(Saved data entries)
[Start of section]
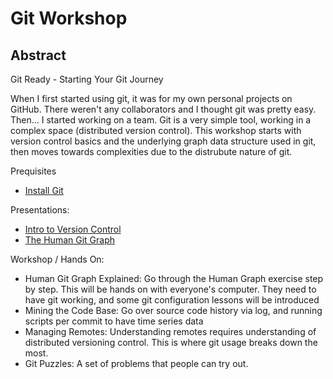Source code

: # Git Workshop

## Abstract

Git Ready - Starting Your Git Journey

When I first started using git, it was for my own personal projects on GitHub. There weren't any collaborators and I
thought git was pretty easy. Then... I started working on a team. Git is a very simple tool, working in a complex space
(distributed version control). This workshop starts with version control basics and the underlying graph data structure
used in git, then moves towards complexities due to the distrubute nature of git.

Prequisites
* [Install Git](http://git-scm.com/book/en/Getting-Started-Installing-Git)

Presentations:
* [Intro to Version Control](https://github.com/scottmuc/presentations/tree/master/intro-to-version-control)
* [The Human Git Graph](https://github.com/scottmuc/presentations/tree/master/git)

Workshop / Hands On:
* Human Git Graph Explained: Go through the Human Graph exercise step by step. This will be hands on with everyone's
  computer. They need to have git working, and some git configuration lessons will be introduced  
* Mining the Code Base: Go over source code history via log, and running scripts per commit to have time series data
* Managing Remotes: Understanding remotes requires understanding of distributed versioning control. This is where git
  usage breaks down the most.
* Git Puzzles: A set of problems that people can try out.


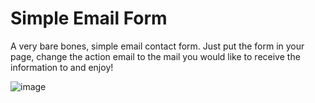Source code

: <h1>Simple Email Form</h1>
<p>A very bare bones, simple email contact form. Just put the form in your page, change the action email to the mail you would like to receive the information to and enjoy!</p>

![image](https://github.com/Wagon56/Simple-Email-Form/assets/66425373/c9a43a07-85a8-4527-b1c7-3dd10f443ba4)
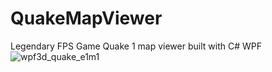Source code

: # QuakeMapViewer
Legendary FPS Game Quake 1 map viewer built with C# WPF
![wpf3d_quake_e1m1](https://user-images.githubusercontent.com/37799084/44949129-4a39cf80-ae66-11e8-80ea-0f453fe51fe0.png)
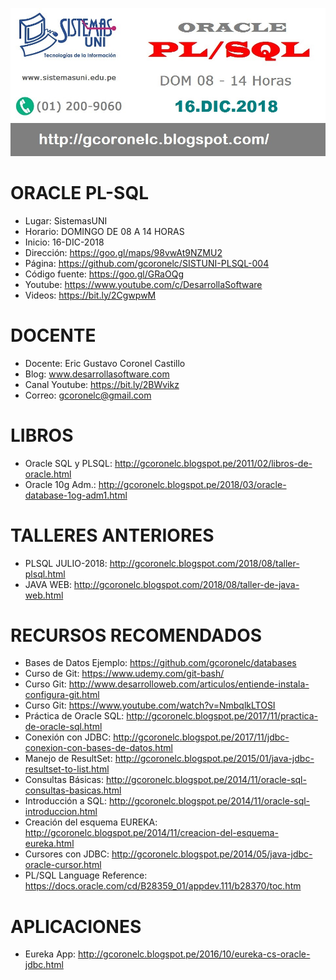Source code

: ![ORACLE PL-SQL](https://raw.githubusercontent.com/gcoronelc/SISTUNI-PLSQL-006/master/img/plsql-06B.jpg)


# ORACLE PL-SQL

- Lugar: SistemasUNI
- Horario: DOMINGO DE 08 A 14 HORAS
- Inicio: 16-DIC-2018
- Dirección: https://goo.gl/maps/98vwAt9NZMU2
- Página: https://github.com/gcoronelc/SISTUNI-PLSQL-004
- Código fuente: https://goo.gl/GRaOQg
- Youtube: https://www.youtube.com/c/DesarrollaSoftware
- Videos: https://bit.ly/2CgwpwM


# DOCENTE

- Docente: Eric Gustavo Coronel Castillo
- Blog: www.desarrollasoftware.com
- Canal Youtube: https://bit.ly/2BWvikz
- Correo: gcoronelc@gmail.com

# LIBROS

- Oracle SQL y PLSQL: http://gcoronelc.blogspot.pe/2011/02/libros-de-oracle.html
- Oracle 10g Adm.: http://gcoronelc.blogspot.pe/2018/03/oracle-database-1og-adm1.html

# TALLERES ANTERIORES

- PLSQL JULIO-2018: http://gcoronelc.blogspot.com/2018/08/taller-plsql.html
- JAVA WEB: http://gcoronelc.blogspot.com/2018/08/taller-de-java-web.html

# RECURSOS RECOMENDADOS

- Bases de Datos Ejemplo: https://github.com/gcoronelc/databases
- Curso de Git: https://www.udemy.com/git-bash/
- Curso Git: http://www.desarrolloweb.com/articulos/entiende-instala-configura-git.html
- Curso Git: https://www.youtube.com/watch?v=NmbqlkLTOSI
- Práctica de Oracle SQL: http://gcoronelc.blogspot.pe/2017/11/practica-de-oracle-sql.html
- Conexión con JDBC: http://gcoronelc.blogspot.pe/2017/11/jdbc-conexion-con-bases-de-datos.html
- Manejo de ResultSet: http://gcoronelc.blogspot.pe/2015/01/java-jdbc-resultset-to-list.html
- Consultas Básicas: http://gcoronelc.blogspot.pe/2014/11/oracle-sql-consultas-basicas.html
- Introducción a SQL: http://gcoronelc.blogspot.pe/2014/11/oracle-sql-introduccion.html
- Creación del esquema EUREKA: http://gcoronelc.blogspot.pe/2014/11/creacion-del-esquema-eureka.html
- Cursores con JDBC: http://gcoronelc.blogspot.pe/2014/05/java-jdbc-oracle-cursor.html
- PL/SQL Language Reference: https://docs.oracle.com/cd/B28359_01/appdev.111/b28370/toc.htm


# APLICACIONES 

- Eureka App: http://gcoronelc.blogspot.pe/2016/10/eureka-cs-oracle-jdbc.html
[End of section]
* [EXERCISE] From the records above, copy every line that includes the word "jdbc".

* [OUTPUT FOR THIS TASK]
- Conexión con JDBC: http://gcoronelc.blogspot.pe/2017/11/jdbc-conexion-con-bases-de-datos.html
- Manejo de ResultSet: http://gcoronelc.blogspot.pe/2015/01/java-jdbc-resultset-to-list.html
- Cursores con JDBC: http://gcoronelc.blogspot.pe/2014/05/java-jdbc-oracle-cursor.html
- Eureka App: http://gcoronelc.blogspot.pe/2016/10/eureka-cs-oracle-jdbc.html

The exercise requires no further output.